▶ [Exercise] Among the entries below, only the lines starting at the one with "A proposition that appears in" and ending at the one with "A proposition that appears only", both included, are to be printed exactly.
[Input records — start]
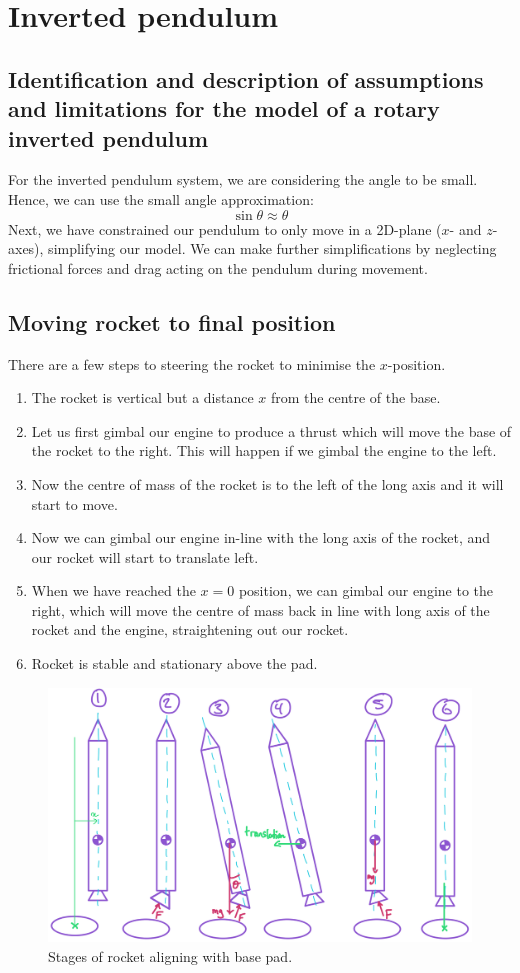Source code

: \documentclass[11pt]{article}
\numberwithin{equation}{section}
\begin{document}
\section{Inverted pendulum}
\subsection{Identification and description of assumptions and limitations for the model of a rotary inverted pendulum}
For the inverted pendulum system, we are considering the angle to be small. Hence, we can use the small angle approximation:
\begin{equation}
    \sin \theta \approx \theta
\end{equation}
Next, we have constrained our pendulum to only move in a 2D-plane ($x$- and $z$- axes), simplifying our model. We can make further simplifications by neglecting frictional forces and drag acting on the pendulum during movement.
\subsection{Moving rocket to final position}
There are a few steps to steering the rocket to minimise the $x$-position.
\begin{enumerate}
    \item The rocket is vertical but a distance $x$ from the centre of the base.
    \item Let us first gimbal our engine to produce a thrust which will move the base of the rocket to the right. This will happen if we gimbal the engine to the left.
    \item Now the centre of mass of the rocket is to the left of the long axis and it will start to move.
    \item Now we can gimbal our engine in-line with the long axis of the rocket, and our rocket will start to translate left.
    \item When we have reached the $x = 0$ position, we can gimbal our engine to the right, which will move the centre of mass back in line with long axis of the rocket and the engine, straightening out our rocket.
    \item Rocket is stable and stationary above the pad.
\end{enumerate}
\begin{figure}[H]
    \centering
    \includegraphics[width = \textwidth]{./img/q5b.png}
    \caption{Stages of rocket aligning with base pad.}
    \label{q5b}
\end{figure}
\end{document}
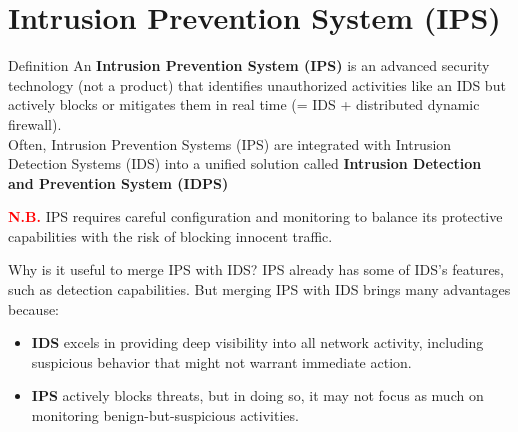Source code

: \section{Intrusion Prevention System (IPS)}
\vspace{0.2cm}
\begin{quotebox-yellow}{Definition}
An \textbf{Intrusion Prevention System (IPS)} is an advanced security technology (not a product) that identifies unauthorized activities like an IDS but actively blocks or mitigates them in real time (= IDS + distributed dynamic firewall).\\ Often, Intrusion Prevention Systems (IPS) are integrated with Intrusion Detection Systems (IDS) into a unified solution called \textbf{Intrusion Detection and Prevention System (IDPS)}
\end{quotebox-yellow}
\noindent
\textcolor{red}{\textbf{N.B.}} IPS requires careful configuration and monitoring to balance its protective capabilities with the risk of blocking innocent traffic.
\begin{center}
\begin{quotebox-red}{Why is it useful to merge IPS with IDS?}
    IPS already has some of IDS's features, such as detection capabilities. But merging IPS with IDS brings many advantages because:
    \begin{itemize}
        \item \textbf{IDS} excels in providing deep visibility into all network activity, including suspicious behavior that might not warrant immediate action.
        \item \textbf{IPS} actively blocks threats, but in doing so, it may not focus as much on monitoring benign-but-suspicious activities.
    \end{itemize}
\end{quotebox-red}
\end{center}










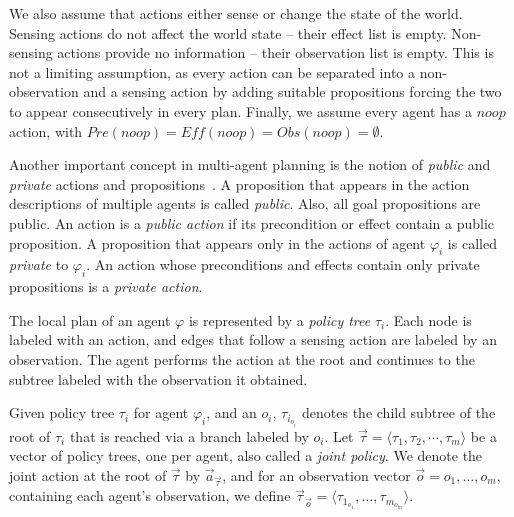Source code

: \documentclass[letterpaper]{article}
\theoremstyle{definition}
\begin{document}
We also assume that actions either sense or change the state of the world. Sensing actions do not affect the world state --  their effect list is empty.  Non-sensing actions provide
no information -- their observation list is empty. This is not a limiting assumption, as every action can be separated into a non-observation and a sensing action by adding suitable propositions forcing the two to appear consecutively in every plan. Finally, we assume every agent has a $noop$ action, with $\mathit{Pre}(noop)=\mathit{Eff}(noop) =\mathit{Obs}(noop)= \emptyset$.


Another important concept in multi-agent planning is the notion of {\em public} and {\em private} actions and propositions~\citep{brafman2008one}.
A proposition that appears in the action descriptions of multiple agents is called {\em public}. Also, all goal propositions are public.
An action is a {\em public action} if its precondition or effect contain a public proposition.
A proposition that appears only in the actions of agent $\varphi_i$ is called {\em private} to  $\varphi_i$. An action whose preconditions and effects contain only private propositions is a {\em private action}.




The local plan of an agent $\varphi$ is represented by a \emph{policy tree} $\tau_i$.  Each node is labeled with an action, and edges that follow a sensing action are labeled by an observation.  The agent performs the action at the root and continues to the subtree labeled with the observation it obtained.

Given policy tree $\tau_i$ for agent $\varphi_i$, and an $o_i$, $\tau_{i_{o_i}}$ denotes the child subtree of the root of $\tau_i$ that is reached via a branch labeled by $o_i$.
Let $\vec{\tau} = \langle  \tau_1, \tau_2, \cdots, \tau_m \rangle$ be a vector of policy trees, one per agent,
also called a {\em joint policy}.
We denote the joint action at the root of $\vec{\tau}$ by $\vec{a}_{\vec{\tau}}$, and for an observation vector
$\vec{o}=o_1,\ldots, o_m$, containing each agent's observation, we define $\vec{\tau}_{\vec{o}}= \langle  \tau_{1_{o_1}},\ldots, \tau_{m_{o_m}}\rangle$.
\end{document}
[Input records — finish]
▶ [Written answer]
A proposition that appears in the action descriptions of multiple agents is called {\em public}. Also, all goal propositions are public.
An action is a {\em public action} if its precondition or effect contain a public proposition.
A proposition that appears only in the actions of agent $\varphi_i$ is called {\em private} to  $\varphi_i$. An action whose preconditions and effects contain only private propositions is a {\em private action}.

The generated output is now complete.